#### Entries shown

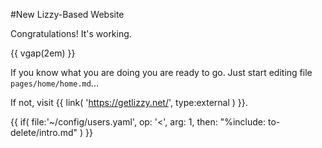 #New Lizzy-Based Website

Congratulations! It's working.

{{ vgap(2em) }}

If you know what you are doing you are ready to go. Just start editing file ``pages/home/home.md``...

If not, visit {{ link( 'https://getlizzy.net/', type:external ) }}.



{{ if( 
    file:'~/config/users.yaml', 
    op: '<', 
    arg: 1, 
    then: "%include: to-delete/intro.md" 
) }}

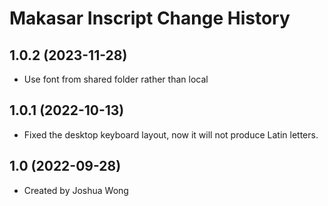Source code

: Makasar Inscript Change History
====================

1.0.2 (2023-11-28)
----------------
* Use font from shared folder rather than local

1.0.1 (2022-10-13)
----------------
* Fixed the desktop keyboard layout, now it will not produce Latin letters.

1.0 (2022-09-28)
----------------
* Created by Joshua Wong
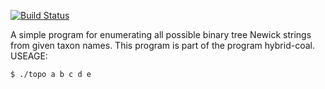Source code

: [![Build Status](https://travis-ci.org/hybridLambda/tree_topo.svg?branch=master)](https://travis-ci.org/hybridLambda/tree_topo)

A simple program for enumerating all possible binary tree Newick strings from given taxon names. This program is part of the program hybrid-coal.
USEAGE:

    $ ./topo a b c d e
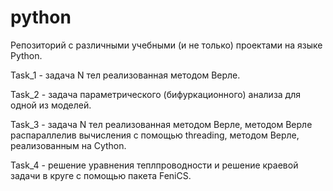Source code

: # python

Репозиторий с различными учебными (и не только) проектами на языке Python. 

Task_1 - задача N тел реализованная методом Верле.

Task_2 - задача параметрического (бифуркационного) анализа для одной из моделей.

Task_3 - задача N тел реализованная методом Верле, методом Верле распараллелив вычисления с помощью threading, методом Верле, реализованным на Cython.

Task_4 - решение уравнения теплпроводности и решение краевой задачи в круге с помощью пакета FeniCS.
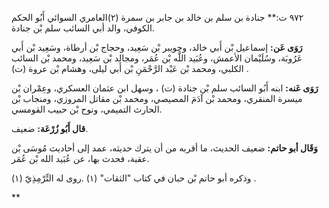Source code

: ٩٧٢ ت:** جنادة بن سلم بن خالد بن جابر بن سمرة (٢)العامري السوائي أَبُو الحكم الكوفي، والد أبي السائب سلم بْن جنادة.

**رَوَى عَن:** إسماعيل بْن أَبي خالد، وجويبر بْن سَعِيد، وحجاج بْن أرطاة، وسَعِيد بْن أَبي عَرُوبَة، وسُلَيْمان الأعمش، وعُبَيد اللَّه بْن عُمَر، ومجالد بْن سَعِيد، ومحمد بْن السائب الكلبي، ومحمد بْن عَبْد الرَّحْمَنِ بْن أَبي ليلى، وهشام بْن عروة (ت) .

**رَوَى عَنه:** ابنه أَبُو السائب سلم بْن جنادة (ت) ، وسهل ابن عثمان العسكري، وعِمْران بْن ميسرة المنقري، ومحمد بْن آدَمَ المصيصي، ومحمد بْن مقاتل المروزي، ومنجاب بْن الحارث التميمي، ونوح بْن حبيب القومسي.

**قال أَبُو زُرْعَة:** ضعيف.

**وَقَال أبو حاتم:** ضعيف الحديث، ما أقربه من أن يترك حديثه، عمد إلى أحاديث مُوسَى بْن عقبة، فحدث بها، عن عُبَيد الله بْن عُمَر.

وذكره أبو حاتم بْن حبان في كتاب "الثقات" (١) .روى له التِّرْمِذِيّ (١) .

**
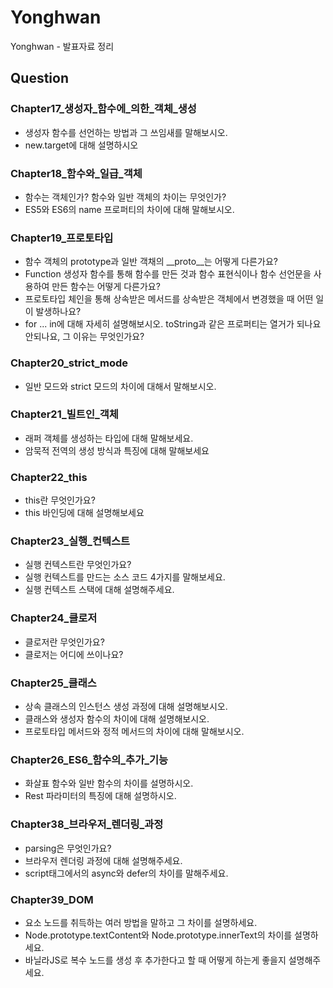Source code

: # Yonghwan
Yonghwan - 발표자료 정리

## Question
### Chapter17_생성자_함수에_의한_객체_생성
* 생성자 함수를 선언하는 방법과 그 쓰임새를 말해보시오. 
* new.target에 대해 설명하시오

### Chapter18_함수와_일급_객체
* 함수는 객체인가? 함수와 일반 객체의 차이는 무엇인가?
* ES5와 ES6의 name 프로퍼티의 차이에 대해 말해보시오.

### Chapter19_프로토타입
* 함수 객체의 prototype과 일반 객채의 __proto__는 어떻게 다른가요?
* Function 생성자 함수를 통해 함수를 만든 것과 함수 표현식이나 함수 선언문을 사용하여 만든 함수는 어떻게 다른가요?
* 프로토타입 체인을 통해 상속받은 메서드를 상속받은 객체에서 변경했을 때 어떤 일이 발생하나요? 
* for ... in에 대해 자세히 설명해보시오. toString과 같은 프로퍼티는 열거가 되나요 안되나요, 그 이유는 무엇인가요?

### Chapter20_strict_mode 
* 일반 모드와 strict 모드의 차이에 대해서 말해보시오.

### Chapter21_빌트인_객체
* 래퍼 객체를 생성하는 타입에 대해 말해보세요.
* 암묵적 전역의 생성 방식과 특징에 대해 말해보세요

### Chapter22_this
* this란 무엇인가요?
* this 바인딩에 대해 설명해보세요

### Chapter23_실행_컨텍스트
* 실행 컨텍스트란 무엇인가요?
* 실행 컨텍스트를 만드는 소스 코드 4가지를 말해보세요.
* 실행 컨텍스트 스택에 대해 설명해주세요.

### Chapter24_클로저
* 클로저란 무엇인가요?
* 클로저는 어디에 쓰이나요?

### Chapter25_클래스
* 상속 클래스의 인스턴스 생성 과정에 대해 설명해보시오.
* 클래스와 생성자 함수의 차이에 대해 설명해보시오.
* 프로토타입 메서드와 정적 메서드의 차이에 대해 말해보시오.

### Chapter26_ES6_함수의_추가_기능
* 화살표 함수와 일반 함수의 차이를 설명하시오.
* Rest 파라미터의 특징에 대해 설명하시오.
### Chapter38_브라우저_렌더링_과정
* parsing은 무엇인가요?
* 브라우저 렌더링 과정에 대해 설명해주세요.
* script태그에서의 async와 defer의 차이를 말해주세요.

### Chapter39_DOM
* 요소 노드를 취득하는 여러 방법을 말하고 그 차이를 설명하세요.
* Node.prototype.textContent와 Node.prototype.innerText의 차이를 설명하세요.
* 바닐라JS로 복수 노드를 생성 후 추가한다고 할 때 어떻게 하는게 좋을지 설명해주세요.


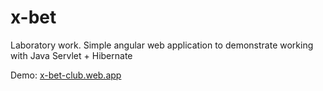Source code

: # x-bet
Laboratory work. Simple angular web application to demonstrate working with Java Servlet + Hibernate

Demo: [x-bet-club.web.app](https://x-bet-club.web.app/)
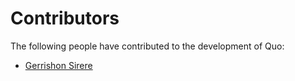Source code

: # Contributors

The following people have contributed to the development of Quo:

<!-- Add your name below, sort alphabetically by surname. Link to Github profile / your home page. -->

- [Gerrishon Sirere](https://github.com/gerrishons)
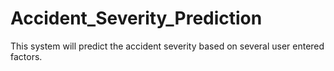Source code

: # Accident_Severity_Prediction
 This system will predict the accident severity based on several user entered factors.
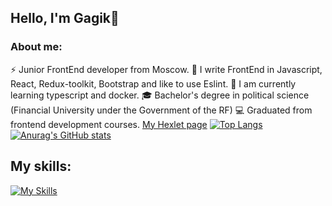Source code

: ## Hello, I'm Gagik👋
### About me: 
⚡ Junior FrontEnd developer from Moscow.
🔭 I write FrontEnd in Javascript, React, Redux-toolkit, Bootstrap and like to use Eslint.
🌱 I am currently learning typescript and docker.
:mortar_board: Bachelor's degree in political science (Financial University under the Government of the RF)
:computer: Graduated from frontend development courses. [My Hexlet page](https://ru.hexlet.io/u/solutionjs)
[![Top Langs](https://github-readme-stats.vercel.app/api/top-langs/?username=256sha9gag&langs_count=8&theme=onedark)](https://github.com/anuraghazra/github-readme-stats)
[![Anurag's GitHub stats](https://github-readme-stats.vercel.app/api?username=256sha9gag&theme=onedark)](https://github.com/anuraghazra/github-readme-stats)
## My skills:
[![My Skills](https://skillicons.dev/icons?i=js,html,css,bash,git,github,nodejs,jest,babel,bootstrap,react,redux,vscode,webpack&theme=dark)](https://skillicons.dev)
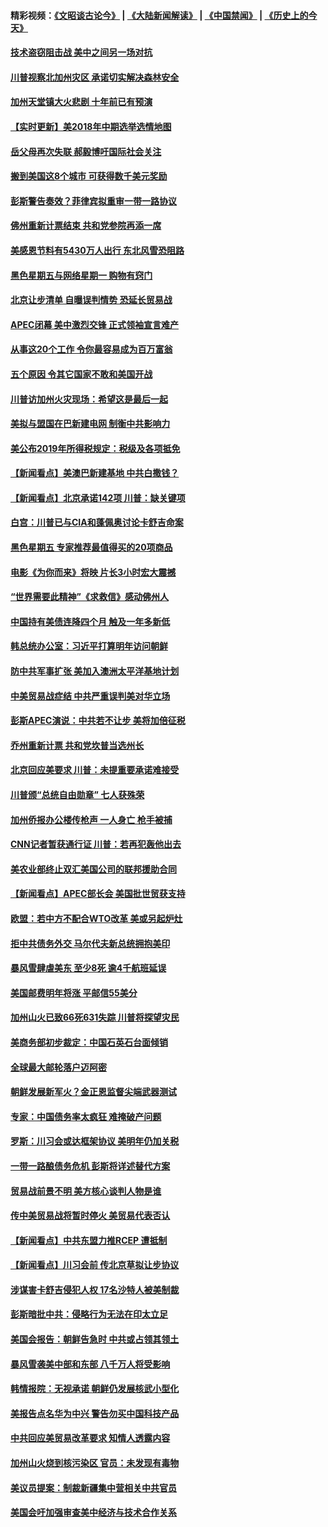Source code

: #### 精彩视频：[《文昭谈古论今》](https://github.com/gfw-breaker/wenzhao/blob/master/README.md?t=11190931) | [《大陆新闻解读》](https://github.com/gfw-breaker/ntdtv-comedy/blob/master/README.md?t=11190931) | [《中国禁闻》](https://github.com/gfw-breaker/ntdtv-news/blob/master/README.md?t=11190931) | [《历史上的今天》](https://github.com/gfw-breaker/today-in-history/blob/master/README.md?t=11190931) 

#### [技术盗窃阻击战 美中之间另一场对抗](../pages/nsc412/n10860691.md?t=11190931) 

#### [川普视察北加州灾区  承诺切实解决森林安全](../pages/nsc412/n10861010.md?t=11190931) 

#### [加州天堂镇大火悲剧 十年前已有预演](../pages/nsc412/n10860446.md?t=11190931) 

#### [【实时更新】美2018年中期选举选情地图](../pages/nsc412/n10834279.md?t=11190931) 

#### [岳父母再次失联 郝毅博吁国际社会关注](../pages/nsc412/n10860364.md?t=11190931) 

#### [搬到美国这8个城市 可获得数千美元奖励](../pages/nsc412/n10855624.md?t=11190931) 

#### [彭斯警告奏效？菲律宾拟重审一带一路协议](../pages/nsc412/n10859795.md?t=11190931) 

#### [佛州重新计票结束 共和党参院再添一席](../pages/nsc412/n10860214.md?t=11190931) 

#### [美感恩节料有5430万人出行 东北风雪恐阻路](../pages/nsc412/n10860008.md?t=11190931) 

#### [黑色星期五与网络星期一 购物有窍门](../pages/nsc412/n10858837.md?t=11190931) 

#### [北京让步清单 自曝误判情势 恐延长贸易战](../pages/nsc412/n10859763.md?t=11190931) 

#### [APEC闭幕 美中激烈交锋 正式领袖宣言难产](../pages/nsc412/n10859544.md?t=11190931) 

#### [从事这20个工作 令你最容易成为百万富翁](../pages/nsc412/n10855513.md?t=11190931) 

#### [五个原因 令其它国家不敢和美国开战](../pages/nsc412/n10858519.md?t=11190931) 

#### [川普访加州火灾现场：希望这是最后一起](../pages/nsc412/n10859059.md?t=11190931) 

#### [美拟与盟国在巴新建电网 制衡中共影响力](../pages/nsc412/n10859057.md?t=11190931) 

#### [美公布2019年所得税规定：税级及各项抵免](../pages/nsc412/n10858852.md?t=11190931) 

#### [【新闻看点】美澳巴新建基地 中共白撒钱？](../pages/nsc412/n10858636.md?t=11190931) 

#### [【新闻看点】北京承诺142项 川普：缺关键项](../pages/nsc412/n10858513.md?t=11190931) 

#### [白宫：川普已与CIA和蓬佩奥讨论卡舒吉命案](../pages/nsc412/n10858517.md?t=11190931) 

#### [黑色星期五 专家推荐最值得买的20项商品](../pages/nsc412/n10858552.md?t=11190931) 

#### [电影《为你而来》将映 片长3小时宏大震撼](../pages/nsc412/n10858320.md?t=11190931) 

#### [“世界需要此精神”《求救信》感动佛州人](../pages/nsc412/n10857595.md?t=11190931) 

#### [中国持有美债连降四个月 触及一年多新低](../pages/nsc412/n10858378.md?t=11190931) 

#### [韩总统办公室：习近平打算明年访问朝鲜](../pages/nsc412/n10858325.md?t=11190931) 

#### [防中共军事扩张 美加入澳洲太平洋基地计划](../pages/nsc412/n10858258.md?t=11190931) 

#### [中美贸易战症结 中共严重误判美对华立场](../pages/nsc412/n10857352.md?t=11190931) 

#### [彭斯APEC演说：中共若不让步 美将加倍征税](../pages/nsc412/n10858071.md?t=11190931) 

#### [乔州重新计票 共和党坎普当选州长](../pages/nsc412/n10857784.md?t=11190931) 

#### [北京回应美要求 川普：未提重要承诺难接受](../pages/nsc412/n10857142.md?t=11190931) 

#### [川普颁“总统自由勋章” 七人获殊荣](../pages/nsc412/n10857652.md?t=11190931) 

#### [加州侨报办公楼传枪声 一人身亡 枪手被捕](../pages/nsc412/n10857284.md?t=11190931) 

#### [CNN记者暂获通行证 川普：若再犯轰他出去](../pages/nsc412/n10857438.md?t=11190931) 

#### [美农业部终止双汇美国公司的联邦援助合同](../pages/nsc412/n10857177.md?t=11190931) 

#### [【新闻看点】APEC部长会 美国批世贸获支持](../pages/nsc412/n10857086.md?t=11190931) 

#### [欧盟：若中方不配合WTO改革 美或另起炉灶](../pages/nsc412/n10856866.md?t=11190931) 

#### [拒中共债务外交 马尔代夫新总统拥抱美印](../pages/nsc412/n10856998.md?t=11190931) 

#### [暴风雪肆虐美东 至少8死 逾4千航班延误](../pages/nsc412/n10856804.md?t=11190931) 

#### [美国邮费明年将涨 平邮信55美分](../pages/nsc412/n10855632.md?t=11190931) 

#### [加州山火已致66死631失踪 川普将探望灾民](../pages/nsc412/n10856213.md?t=11190931) 

#### [美商务部初步裁定：中国石英石台面倾销](../pages/nsc412/n10855128.md?t=11190931) 

#### [全球最大邮轮落户迈阿密](../pages/nsc412/n10855367.md?t=11190931) 

#### [朝鲜发展新军火？金正恩监督尖端武器测试](../pages/nsc412/n10855089.md?t=11190931) 

#### [专家：中国债务率太疯狂 难掩破产问题](../pages/nsc412/n10854958.md?t=11190931) 

#### [罗斯：川习会或达框架协议 美明年仍加关税](../pages/nsc412/n10854923.md?t=11190931) 

#### [一带一路酿债务危机 彭斯将详述替代方案](../pages/nsc412/n10854827.md?t=11190931) 

#### [贸易战前景不明 美方核心谈判人物是谁](../pages/nsc412/n10854405.md?t=11190931) 

#### [传中美贸易战将暂时停火 美贸易代表否认](../pages/nsc412/n10854807.md?t=11190931) 

#### [【新闻看点】中共东盟力推RCEP 遭抵制](../pages/nsc412/n10854549.md?t=11190931) 

#### [【新闻看点】川习会前 传北京草拟让步协议](../pages/nsc412/n10854649.md?t=11190931) 

#### [涉谋害卡舒吉侵犯人权 17名沙特人被美制裁](../pages/nsc412/n10854611.md?t=11190931) 

#### [彭斯暗批中共：侵略行为无法在印太立足](../pages/nsc412/n10853726.md?t=11190931) 

#### [美国会报告：朝鲜告急时 中共或占领其领土](../pages/nsc412/n10852870.md?t=11190931) 

#### [暴风雪袭美中部和东部 八千万人将受影响](../pages/nsc412/n10853082.md?t=11190931) 

#### [韩情报院：无视承诺 朝鲜仍发展核武小型化](../pages/nsc412/n10853349.md?t=11190931) 

#### [美报告点名华为中兴 警告勿买中国科技产品](../pages/nsc412/n10852143.md?t=11190931) 

#### [中共回应美贸易改革要求 知情人透露内容](../pages/nsc412/n10852470.md?t=11190931) 

#### [加州山火烧到核污染区 官员：未发现有毒物](../pages/nsc412/n10852387.md?t=11190931) 

#### [美议员提案：制裁新疆集中营相关中共官员](../pages/nsc412/n10852429.md?t=11190931) 

#### [美国会吁加强审查美中经济与技术合作关系](../pages/nsc412/n10852368.md?t=11190931)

########

Task to carry out
Here the job is to set down exactly the lines of the material above that fall between the one with "바인딩에 대해 설명해보세요" and the one with "그 차이를 설명하세요.", inclusive, and nothing beyond them.

Exercise solution
* this 바인딩에 대해 설명해보세요

### Chapter23_실행_컨텍스트
* 실행 컨텍스트란 무엇인가요?
* 실행 컨텍스트를 만드는 소스 코드 4가지를 말해보세요.
* 실행 컨텍스트 스택에 대해 설명해주세요.

### Chapter24_클로저
* 클로저란 무엇인가요?
* 클로저는 어디에 쓰이나요?

### Chapter25_클래스
* 상속 클래스의 인스턴스 생성 과정에 대해 설명해보시오.
* 클래스와 생성자 함수의 차이에 대해 설명해보시오.
* 프로토타입 메서드와 정적 메서드의 차이에 대해 말해보시오.

### Chapter26_ES6_함수의_추가_기능
* 화살표 함수와 일반 함수의 차이를 설명하시오.
* Rest 파라미터의 특징에 대해 설명하시오.
### Chapter38_브라우저_렌더링_과정
* parsing은 무엇인가요?
* 브라우저 렌더링 과정에 대해 설명해주세요.
* script태그에서의 async와 defer의 차이를 말해주세요.

### Chapter39_DOM
* 요소 노드를 취득하는 여러 방법을 말하고 그 차이를 설명하세요.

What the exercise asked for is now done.